*Record extracts*.
▬▬▬
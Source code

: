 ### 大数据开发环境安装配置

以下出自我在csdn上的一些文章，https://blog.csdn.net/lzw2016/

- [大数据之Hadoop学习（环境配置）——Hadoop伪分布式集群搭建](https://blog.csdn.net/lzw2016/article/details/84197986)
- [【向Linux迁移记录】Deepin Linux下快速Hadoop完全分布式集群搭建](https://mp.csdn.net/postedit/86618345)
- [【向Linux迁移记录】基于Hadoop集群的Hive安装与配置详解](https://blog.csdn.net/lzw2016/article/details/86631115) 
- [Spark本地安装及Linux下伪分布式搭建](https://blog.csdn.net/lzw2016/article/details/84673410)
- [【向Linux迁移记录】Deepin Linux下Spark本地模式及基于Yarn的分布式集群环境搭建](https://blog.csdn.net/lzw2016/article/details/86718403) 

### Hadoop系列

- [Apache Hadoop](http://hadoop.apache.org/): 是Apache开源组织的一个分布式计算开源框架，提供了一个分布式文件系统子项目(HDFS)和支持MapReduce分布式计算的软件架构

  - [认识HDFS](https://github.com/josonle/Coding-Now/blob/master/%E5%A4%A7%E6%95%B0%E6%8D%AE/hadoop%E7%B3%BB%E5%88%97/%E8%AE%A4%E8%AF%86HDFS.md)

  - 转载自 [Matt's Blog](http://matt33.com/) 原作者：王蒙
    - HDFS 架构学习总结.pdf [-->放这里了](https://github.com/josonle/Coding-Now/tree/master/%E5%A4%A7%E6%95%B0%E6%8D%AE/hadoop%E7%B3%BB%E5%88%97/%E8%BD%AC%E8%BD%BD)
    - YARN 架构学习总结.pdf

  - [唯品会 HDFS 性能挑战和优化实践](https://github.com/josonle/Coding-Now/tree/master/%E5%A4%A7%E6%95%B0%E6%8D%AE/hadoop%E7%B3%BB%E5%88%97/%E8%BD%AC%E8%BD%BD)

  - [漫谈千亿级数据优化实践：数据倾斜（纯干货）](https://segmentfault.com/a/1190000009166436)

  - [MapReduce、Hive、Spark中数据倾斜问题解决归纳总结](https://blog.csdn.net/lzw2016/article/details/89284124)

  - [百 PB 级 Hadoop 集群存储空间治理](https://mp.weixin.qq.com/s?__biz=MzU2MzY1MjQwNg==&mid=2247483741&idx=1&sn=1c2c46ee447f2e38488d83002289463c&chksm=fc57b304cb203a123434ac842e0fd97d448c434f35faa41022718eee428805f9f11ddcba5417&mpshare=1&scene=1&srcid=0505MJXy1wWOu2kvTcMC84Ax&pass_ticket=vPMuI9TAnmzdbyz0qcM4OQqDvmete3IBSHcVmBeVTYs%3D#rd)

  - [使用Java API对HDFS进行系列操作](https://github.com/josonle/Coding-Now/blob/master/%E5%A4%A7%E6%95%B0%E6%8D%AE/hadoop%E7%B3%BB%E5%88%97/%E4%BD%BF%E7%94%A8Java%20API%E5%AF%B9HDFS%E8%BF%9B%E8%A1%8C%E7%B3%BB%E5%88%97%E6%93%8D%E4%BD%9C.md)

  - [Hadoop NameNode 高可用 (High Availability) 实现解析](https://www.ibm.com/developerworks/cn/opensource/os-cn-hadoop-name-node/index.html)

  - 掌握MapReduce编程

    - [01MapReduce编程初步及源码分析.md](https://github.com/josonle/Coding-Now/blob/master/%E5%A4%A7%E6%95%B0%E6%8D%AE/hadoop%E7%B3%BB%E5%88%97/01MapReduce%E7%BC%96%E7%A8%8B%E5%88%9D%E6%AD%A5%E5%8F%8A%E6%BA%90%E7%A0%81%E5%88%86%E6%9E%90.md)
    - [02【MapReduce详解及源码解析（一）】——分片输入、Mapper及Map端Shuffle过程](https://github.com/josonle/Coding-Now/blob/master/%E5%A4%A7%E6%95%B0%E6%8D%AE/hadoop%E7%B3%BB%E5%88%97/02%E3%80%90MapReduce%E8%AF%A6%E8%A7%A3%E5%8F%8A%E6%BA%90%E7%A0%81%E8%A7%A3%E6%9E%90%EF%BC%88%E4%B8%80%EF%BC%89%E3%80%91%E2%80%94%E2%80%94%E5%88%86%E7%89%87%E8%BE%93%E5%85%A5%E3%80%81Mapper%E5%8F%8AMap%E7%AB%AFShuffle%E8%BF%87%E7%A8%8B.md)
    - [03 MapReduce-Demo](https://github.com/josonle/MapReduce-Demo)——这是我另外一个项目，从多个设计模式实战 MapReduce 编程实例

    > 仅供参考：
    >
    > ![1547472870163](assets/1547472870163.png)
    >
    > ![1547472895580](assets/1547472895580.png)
▬▬▬
*To do*. Return word for word the lines above from the line with "- HDFS 架构学习总结.pdf" to the line with "- [百 PB 级 Hadoop", including both and leaving out all others.

*Exercise answer*.
    - HDFS 架构学习总结.pdf [-->放这里了](https://github.com/josonle/Coding-Now/tree/master/%E5%A4%A7%E6%95%B0%E6%8D%AE/hadoop%E7%B3%BB%E5%88%97/%E8%BD%AC%E8%BD%BD)
    - YARN 架构学习总结.pdf

  - [唯品会 HDFS 性能挑战和优化实践](https://github.com/josonle/Coding-Now/tree/master/%E5%A4%A7%E6%95%B0%E6%8D%AE/hadoop%E7%B3%BB%E5%88%97/%E8%BD%AC%E8%BD%BD)

  - [漫谈千亿级数据优化实践：数据倾斜（纯干货）](https://segmentfault.com/a/1190000009166436)

  - [MapReduce、Hive、Spark中数据倾斜问题解决归纳总结](https://blog.csdn.net/lzw2016/article/details/89284124)

  - [百 PB 级 Hadoop 集群存储空间治理](https://mp.weixin.qq.com/s?__biz=MzU2MzY1MjQwNg==&mid=2247483741&idx=1&sn=1c2c46ee447f2e38488d83002289463c&chksm=fc57b304cb203a123434ac842e0fd97d448c434f35faa41022718eee428805f9f11ddcba5417&mpshare=1&scene=1&srcid=0505MJXy1wWOu2kvTcMC84Ax&pass_ticket=vPMuI9TAnmzdbyz0qcM4OQqDvmete3IBSHcVmBeVTYs%3D#rd)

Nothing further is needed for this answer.